What you're asking for is to stop executing your code while it is in mid test. You can't stop executing a current test without having hooks in your code to allow it. Your best solution is to use Categories as others have suggested.

Basically, JUnit executes all of the @Before methods (including @Rules), then your @Test method, then the @After methods (again, including @Rules). Even assuming that JUnit had a mechanism for stopping execution of it's bits of the code (which it doesn't), most of the time is spent in your code. So to 'skip' a test which has already started requires you to modify your test code (and potentially the code that it's testing) in order that you can cleanly stop it. Cleanly stopping an executing thread is a question in itself [*].

So what are your options?

  1. Run the tests in parallel, then you don't have to wait as long for the tests to finish. This may work, but parallelizing the tests may well be a lot of work.

  2. Stop execution of the tests, and fix the one that's you're working on. Most IDEs have an option to kill the JVM in which the tests are running. This is definitely the easiest option.

  3. Implement your own test runner, which runs the test in a separate thread. This test runner then either waits for the thread to finish executing, or checks a flag somewhere which would be a signal for it to stop. This sounds complicated, because you need t manage your threads but also to set the flag in a running jvm. Maybe creating a file somewhere? This runner would then fail the currently running test, and you could move on to the next. Please note that 'stopping' a test midway may leave stuff in an inconsistent state, or you may end up executing stuff in parallel.

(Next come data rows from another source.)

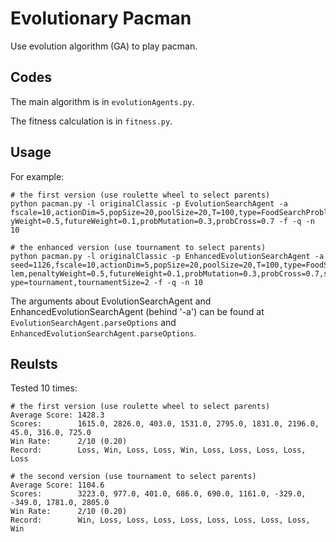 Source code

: # Evolutionary Pacman

Use evolution algorithm (GA) to play pacman.

## Codes

The main algorithm is in `evolutionAgents.py`.

The fitness calculation is in `fitness.py`.

## Usage

For example:
```shell
# the first version (use roulette wheel to select parents)
python pacman.py -l originalClassic -p EvolutionSearchAgent -a fscale=10,actionDim=5,popSize=20,poolSize=20,T=100,type=FoodSearchProblem,penalt yWeight=0.5,futureWeight=0.1,probMutation=0.3,probCross=0.7 -f -q -n 10

# the enhanced version (use tournament to select parents)
python pacman.py -l originalClassic -p EnhancedEvolutionSearchAgent -a seed=1126,fscale=10,actionDim=5,popSize=20,poolSize=20,T=100,type=FoodSearchProb lem,penaltyWeight=0.5,futureWeight=0.1,probMutation=0.3,probCross=0.7,selectionT ype=tournament,tournamentSize=2 -f -q -n 10
```

The arguments about EvolutionSearchAgent and EnhancedEvolutionSearchAgent (behind '-a') can be found at `EvolutionSearchAgent.parseOptions` and `EnhancedEvolutionSearchAgent.parseOptions`.

## Reulsts

Tested 10 times:
```shell
# the first version (use roulette wheel to select parents)
Average Score: 1428.3
Scores:        1615.0, 2826.0, 403.0, 1531.0, 2795.0, 1831.0, 2196.0, 45.0, 316.0, 725.0
Win Rate:      2/10 (0.20)
Record:        Loss, Win, Loss, Loss, Win, Loss, Loss, Loss, Loss, Loss

# the second version (use tournament to select parents)
Average Score: 1104.6
Scores:        3223.0, 977.0, 401.0, 686.0, 690.0, 1161.0, -329.0, -349.0, 1781.0, 2805.0
Win Rate:      2/10 (0.20)
Record:        Win, Loss, Loss, Loss, Loss, Loss, Loss, Loss, Loss, Win
```

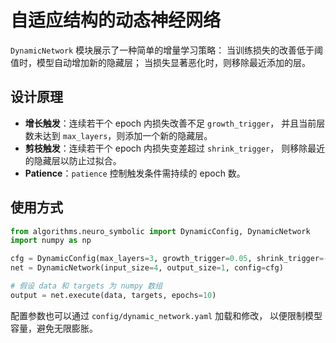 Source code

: # 自适应结构的动态神经网络

`DynamicNetwork` 模块展示了一种简单的增量学习策略：
当训练损失的改善低于阈值时，模型自动增加新的隐藏层；
当损失显著恶化时，则移除最近添加的层。

## 设计原理

- **增长触发**：连续若干个 epoch 内损失改善不足 `growth_trigger`，
  并且当前层数未达到 `max_layers`，则添加一个新的隐藏层。
- **剪枝触发**：连续若干个 epoch 内损失变差超过 `shrink_trigger`，
  则移除最近的隐藏层以防止过拟合。
- **Patience**：`patience` 控制触发条件需持续的 epoch 数。

## 使用方式

```python
from algorithms.neuro_symbolic import DynamicConfig, DynamicNetwork
import numpy as np

cfg = DynamicConfig(max_layers=3, growth_trigger=0.05, shrink_trigger=-0.1, patience=2)
net = DynamicNetwork(input_size=4, output_size=1, config=cfg)

# 假设 data 和 targets 为 numpy 数组
output = net.execute(data, targets, epochs=10)
```

配置参数也可以通过 `config/dynamic_network.yaml` 加载和修改，
以便限制模型容量，避免无限膨胀。
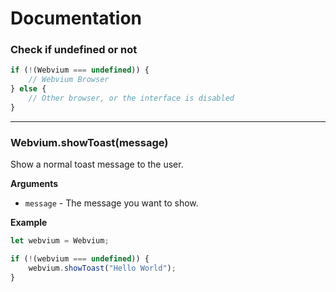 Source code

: # Documentation

### Check if undefined or not
```js
if (!(Webvium === undefined)) {
    // Webvium Browser
} else {
    // Other browser, or the interface is disabled
}
```
---------------------------------------

### Webvium.showToast(message)

Show a normal toast message to the user.

__Arguments__

* `message` - The message you want to show.

__Example__

```js
let webvium = Webvium;

if (!(webvium === undefined)) {
    webvium.showToast("Hello World");
}
```
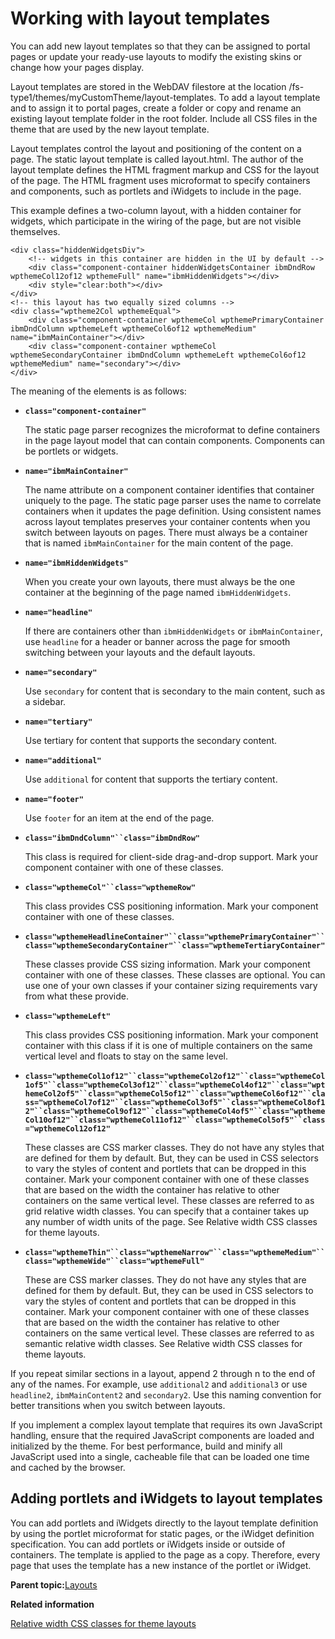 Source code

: # Working with layout templates 

You can add new layout templates so that they can be assigned to portal pages or update your ready-use layouts to modify the existing skins or change how your pages display.

Layout templates are stored in the WebDAV filestore at the location /fs-type1/themes/myCustomTheme/layout-templates. To add a layout template and to assign it to portal pages, create a folder or copy and rename an existing layout template folder in the root folder. Include all CSS files in the theme that are used by the new layout template.

Layout templates control the layout and positioning of the content on a page. The static layout template is called layout.html. The author of the layout template defines the HTML fragment markup and CSS for the layout of the page. The HTML fragment uses microformat to specify containers and components, such as portlets and iWidgets to include in the page.

This example defines a two-column layout, with a hidden container for widgets, which participate in the wiring of the page, but are not visible themselves.

```
<div class="hiddenWidgetsDiv">
	<!-- widgets in this container are hidden in the UI by default -->
	<div class="component-container hiddenWidgetsContainer ibmDndRow wpthemeCol12of12 wpthemeFull" name="ibmHiddenWidgets"></div>
	<div style="clear:both"></div>
</div>
<!-- this layout has two equally sized columns -->
<div class="wptheme2Col wpthemeEqual">
	<div class="component-container wpthemeCol wpthemePrimaryContainer ibmDndColumn wpthemeLeft wpthemeCol6of12 wpthemeMedium" name="ibmMainContainer"></div>
	<div class="component-container wpthemeCol wpthemeSecondaryContainer ibmDndColumn wpthemeLeft wpthemeCol6of12 wpthemeMedium" name="secondary"></div>
</div>
```

The meaning of the elements is as follows:

-   **`class="component-container"`**

    The static page parser recognizes the microformat to define containers in the page layout model that can contain components. Components can be portlets or widgets.

-   **`name="ibmMainContainer"`**

    The name attribute on a component container identifies that container uniquely to the page. The static page parser uses the name to correlate containers when it updates the page definition. Using consistent names across layout templates preserves your container contents when you switch between layouts on pages. There must always be a container that is named `ibmMainContainer` for the main content of the page.

-   **`name="ibmHiddenWidgets"`**

    When you create your own layouts, there must always be the one container at the beginning of the page named `ibmHiddenWidgets`.

-   **`name="headline"`**

    If there are containers other than `ibmHiddenWidgets` or `ibmMainContainer`, use `headline` for a header or banner across the page for smooth switching between your layouts and the default layouts.

-   **`name="secondary"`**

    Use `secondary` for content that is secondary to the main content, such as a sidebar.

-   **`name="tertiary"`**

    Use tertiary for content that supports the secondary content.

-   **`name="additional"`**

    Use `additional` for content that supports the tertiary content.

-   **`name="footer"`**

    Use `footer` for an item at the end of the page.

-   **`class="ibmDndColumn"``class="ibmDndRow"`**

    This class is required for client-side drag-and-drop support. Mark your component container with one of these classes.

-   **`class="wpthemeCol"``class="wpthemeRow"`**

    This class provides CSS positioning information. Mark your component container with one of these classes.

-   **`class="wpthemeHeadlineContainer"``class="wpthemePrimaryContainer"``class="wpthemeSecondaryContainer"``class="wpthemeTertiaryContainer"`**

    These classes provide CSS sizing information. Mark your component container with one of these classes. These classes are optional. You can use one of your own classes if your container sizing requirements vary from what these provide.

-   **`class="wpthemeLeft"`**

    This class provides CSS positioning information. Mark your component container with this class if it is one of multiple containers on the same vertical level and floats to stay on the same level.

-   **`class="wpthemeCol1of12"``class="wpthemeCol2of12"``class="wpthemeCol1of5"``class="wpthemeCol3of12"``class="wpthemeCol4of12"``class="wpthemeCol2of5"``class="wpthemeCol5of12"``class="wpthemeCol6of12"``class="wpthemeCol7of12"``class="wpthemeCol3of5"``class="wpthemeCol8of12"``class="wpthemeCol9of12"``class="wpthemeCol4of5"``class="wpthemeCol10of12"``class="wpthemeCol11of12"``class="wpthemeCol5of5"``class="wpthemeCol12of12"`**

    These classes are CSS marker classes. They do not have any styles that are defined for them by default. But, they can be used in CSS selectors to vary the styles of content and portlets that can be dropped in this container. Mark your component container with one of these classes that are based on the width the container has relative to other containers on the same vertical level. These classes are referred to as grid relative width classes. You can specify that a container takes up any number of width units of the page. See Relative width CSS classes for theme layouts.

-   **`class="wpthemeThin"``class="wpthemeNarrow"``class="wpthemeMedium"``class="wpthemeWide"``class="wpthemeFull"`**

    These are CSS marker classes. They do not have any styles that are defined for them by default. But, they can be used in CSS selectors to vary the styles of content and portlets that can be dropped in this container. Mark your component container with one of these classes that are based on the width the container has relative to other containers on the same vertical level. These classes are referred to as semantic relative width classes. See Relative width CSS classes for theme layouts.


If you repeat similar sections in a layout, append 2 through n to the end of any of the names. For example, use `additional2` and `additional3` or use `headline2`, `ibmMainContent2` and `secondary2`. Use this naming convention for better transitions when you switch between layouts.

If you implement a complex layout template that requires its own JavaScript handling, ensure that the required JavaScript components are loaded and initialized by the theme. For best performance, build and minify all JavaScript used into a single, cacheable file that can be loaded one time and cached by the browser.

## Adding portlets and iWidgets to layout templates

You can add portlets and iWidgets directly to the layout template definition by using the portlet microformat for static pages, or the iWidget definition specification. You can add portlets or iWidgets inside or outside of containers. The template is applied to the page as a copy. Therefore, every page that uses the template has a new instance of the portlet or iWidget.

**Parent topic:**[Layouts ](../dev-theme/themeopt_cust_layout.md)

**Related information**  


[Relative width CSS classes for theme layouts ](../rwd/rwd_relwidth_css.md)

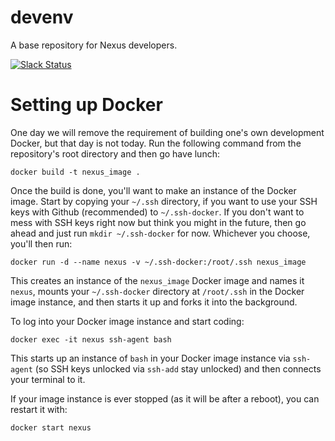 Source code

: # devenv 
A base repository for Nexus developers.

[![Slack Status](http://slack.makerdao.com/badge.svg)](https://slack.makerdao.com)

# Setting up Docker

One day we will remove the requirement of building one's own development Docker,
but that day is not today. Run the following command from the repository's root
directory and then go have lunch:

```
docker build -t nexus_image .
```

Once the build is done, you'll want to make an instance of the Docker image.
Start by copying your `~/.ssh` directory, if you want to use your SSH keys with
Github (recommended) to `~/.ssh-docker`. If you don't want to mess with SSH keys
right now but think you might in the future, then go ahead and just run `mkdir
~/.ssh-docker` for now. Whichever you choose, you'll then run:

```
docker run -d --name nexus -v ~/.ssh-docker:/root/.ssh nexus_image
```

This creates an instance of the `nexus_image` Docker image and names it `nexus`,
mounts your `~/.ssh-docker` directory at `/root/.ssh` in the Docker image instance,
and then starts it up and forks it into the background.


To log into your Docker image instance and start coding:

```
docker exec -it nexus ssh-agent bash
```

This starts up an instance of `bash` in your Docker image instance via
`ssh-agent` (so SSH keys unlocked via `ssh-add` stay unlocked) and then connects
your terminal to it.

If your image instance is ever stopped (as it will be after a reboot), you can
restart it with:

```
docker start nexus
```
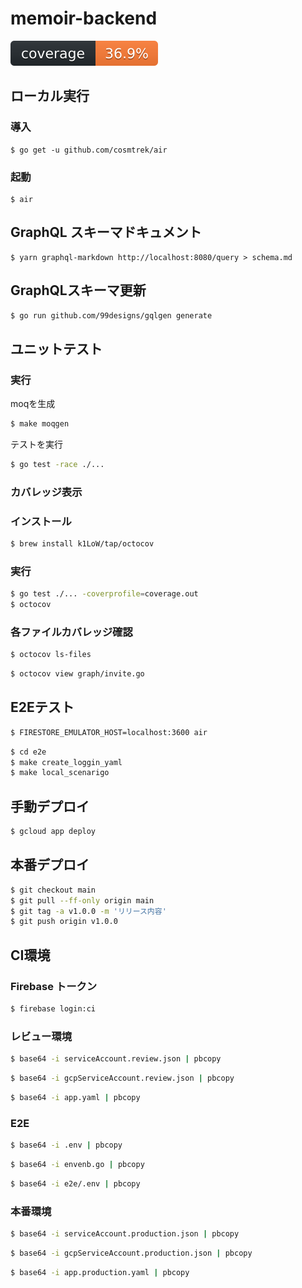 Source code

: # memoir-backend

![coverage](docs/coverage.svg)

## ローカル実行

### 導入
```
$ go get -u github.com/cosmtrek/air
```

### 起動

```
$ air
```

## GraphQL スキーマドキュメント

```
$ yarn graphql-markdown http://localhost:8080/query > schema.md
```

## GraphQLスキーマ更新

```zsh
$ go run github.com/99designs/gqlgen generate
```

## ユニットテスト

### 実行
moqを生成
```zsh
$ make moqgen
```

テストを実行
```zsh
$ go test -race ./...
```

### カバレッジ表示

### インストール
```zsh
$ brew install k1LoW/tap/octocov
```

### 実行
```zsh
$ go test ./... -coverprofile=coverage.out
$ octocov
```

### 各ファイルカバレッジ確認
```zsh
$ octocov ls-files
```

```zsh
$ octocov view graph/invite.go
```

## E2Eテスト

```zsh
$ FIRESTORE_EMULATOR_HOST=localhost:3600 air
```

```zsh
$ cd e2e
$ make create_loggin_yaml
$ make local_scenarigo
```

## 手動デプロイ

```zsh
$ gcloud app deploy
```

## 本番デプロイ

```zsh
$ git checkout main
$ git pull --ff-only origin main
$ git tag -a v1.0.0 -m 'リリース内容'
$ git push origin v1.0.0
```

## CI環境

### Firebase トークン

```zsh
$ firebase login:ci
```
### レビュー環境

```zsh
$ base64 -i serviceAccount.review.json | pbcopy
```

```zsh
$ base64 -i gcpServiceAccount.review.json | pbcopy
```

```zsh
$ base64 -i app.yaml | pbcopy
```

### E2E

```zsh
$ base64 -i .env | pbcopy
```

```zsh
$ base64 -i envenb.go | pbcopy
```

```zsh
$ base64 -i e2e/.env | pbcopy
```

### 本番環境

```zsh
$ base64 -i serviceAccount.production.json | pbcopy
```

```zsh
$ base64 -i gcpServiceAccount.production.json | pbcopy
```

```zsh
$ base64 -i app.production.yaml | pbcopy
```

There are parallel JUnit runners out there, and I don't think you're going to get much help from IDE developers (at least in the short term). Also, look at TestNG, which allows stuff to be run in parallel.

For using categories, one solution I use is to run the long running tests separately using maven surefire or similar, not through the IDE. This involves checking out the source code somewhere else on my machine and building there.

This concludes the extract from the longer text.